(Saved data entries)
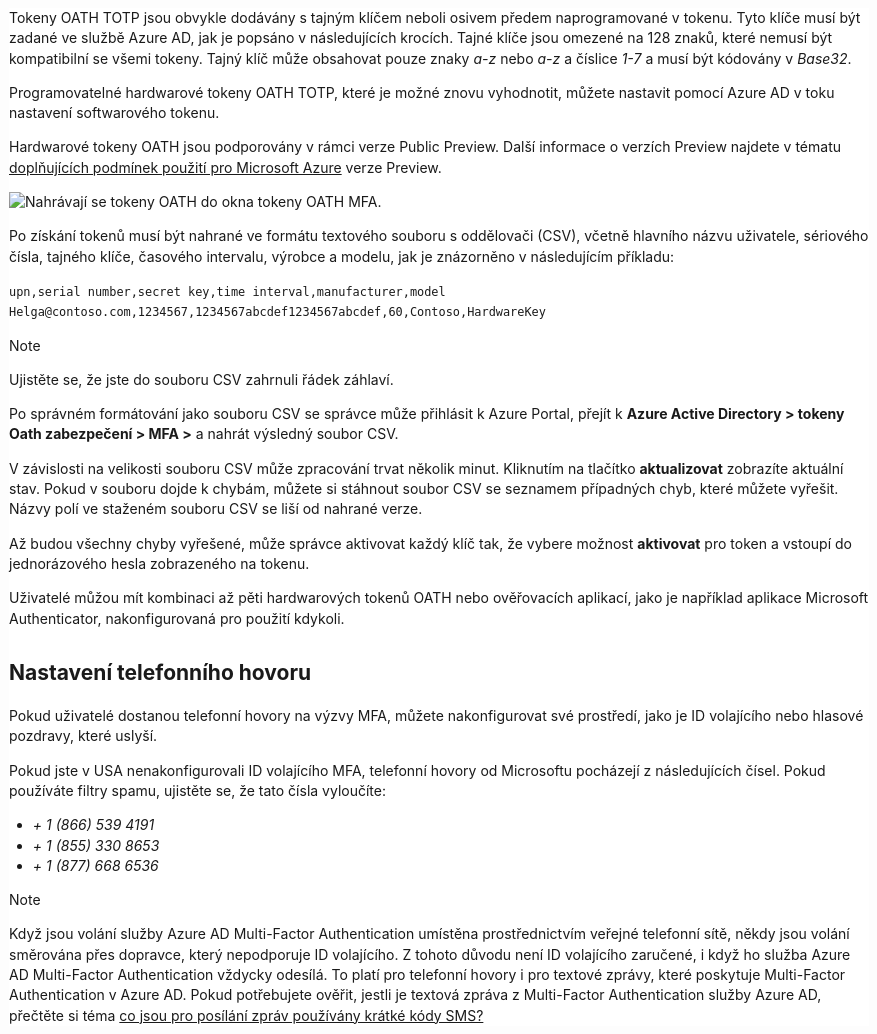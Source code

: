 Tokeny OATH TOTP jsou obvykle dodávány s tajným klíčem neboli osivem předem naprogramované v tokenu. Tyto klíče musí být zadané ve službě Azure AD, jak je popsáno v následujících krocích. Tajné klíče jsou omezené na 128 znaků, které nemusí být kompatibilní se všemi tokeny. Tajný klíč může obsahovat pouze znaky *a-z* nebo *a-z* a číslice *1-7* a musí být kódovány v *Base32*.

Programovatelné hardwarové tokeny OATH TOTP, které je možné znovu vyhodnotit, můžete nastavit pomocí Azure AD v toku nastavení softwarového tokenu.

Hardwarové tokeny OATH jsou podporovány v rámci verze Public Preview. Další informace o verzích Preview najdete v tématu [doplňujících podmínek použití pro Microsoft Azure](https://azure.microsoft.com/support/legal/preview-supplemental-terms/) verze Preview.

![Nahrávají se tokeny OATH do okna tokeny OATH MFA.](media/concept-authentication-methods/mfa-server-oath-tokens-azure-ad.png)

Po získání tokenů musí být nahrané ve formátu textového souboru s oddělovači (CSV), včetně hlavního názvu uživatele, sériového čísla, tajného klíče, časového intervalu, výrobce a modelu, jak je znázorněno v následujícím příkladu:

```csv
upn,serial number,secret key,time interval,manufacturer,model
Helga@contoso.com,1234567,1234567abcdef1234567abcdef,60,Contoso,HardwareKey
```

> [!NOTE]
> Ujistěte se, že jste do souboru CSV zahrnuli řádek záhlaví.

Po správném formátování jako souboru CSV se správce může přihlásit k Azure Portal, přejít k **Azure Active Directory > tokeny Oath zabezpečení > MFA >** a nahrát výsledný soubor CSV.

V závislosti na velikosti souboru CSV může zpracování trvat několik minut. Kliknutím na tlačítko **aktualizovat** zobrazíte aktuální stav. Pokud v souboru dojde k chybám, můžete si stáhnout soubor CSV se seznamem případných chyb, které můžete vyřešit. Názvy polí ve staženém souboru CSV se liší od nahrané verze.

Až budou všechny chyby vyřešené, může správce aktivovat každý klíč tak, že vybere možnost **aktivovat** pro token a vstoupí do jednorázového hesla zobrazeného na tokenu.

Uživatelé můžou mít kombinaci až pěti hardwarových tokenů OATH nebo ověřovacích aplikací, jako je například aplikace Microsoft Authenticator, nakonfigurovaná pro použití kdykoli.

## <a name="phone-call-settings"></a>Nastavení telefonního hovoru

Pokud uživatelé dostanou telefonní hovory na výzvy MFA, můžete nakonfigurovat své prostředí, jako je ID volajícího nebo hlasové pozdravy, které uslyší.

Pokud jste v USA nenakonfigurovali ID volajícího MFA, telefonní hovory od Microsoftu pocházejí z následujících čísel. Pokud používáte filtry spamu, ujistěte se, že tato čísla vyloučíte:

* *+ 1 (866) 539 4191*
* *+ 1 (855) 330 8653*
* *+ 1 (877) 668 6536*

> [!NOTE]
> Když jsou volání služby Azure AD Multi-Factor Authentication umístěna prostřednictvím veřejné telefonní sítě, někdy jsou volání směrována přes dopravce, který nepodporuje ID volajícího. Z tohoto důvodu není ID volajícího zaručené, i když ho služba Azure AD Multi-Factor Authentication vždycky odesílá. To platí pro telefonní hovory i pro textové zprávy, které poskytuje Multi-Factor Authentication v Azure AD. Pokud potřebujete ověřit, jestli je textová zpráva z Multi-Factor Authentication služby Azure AD, přečtěte si téma [co jsou pro posílání zpráv používány krátké kódy SMS?](multi-factor-authentication-faq.md#what-sms-short-codes-are-used-for-sending-sms-messages-to-my-users)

* **What this task involves**:
Write out exactly the lines that fall from the line with "Po správném formátování" to the line with "V závislosti na" in the records above, keeping both ends.

* **Reply**:
Po správném formátování jako souboru CSV se správce může přihlásit k Azure Portal, přejít k **Azure Active Directory > tokeny Oath zabezpečení > MFA >** a nahrát výsledný soubor CSV.

V závislosti na velikosti souboru CSV může zpracování trvat několik minut. Kliknutím na tlačítko **aktualizovat** zobrazíte aktuální stav. Pokud v souboru dojde k chybám, můžete si stáhnout soubor CSV se seznamem případných chyb, které můžete vyřešit. Názvy polí ve staženém souboru CSV se liší od nahrané verze.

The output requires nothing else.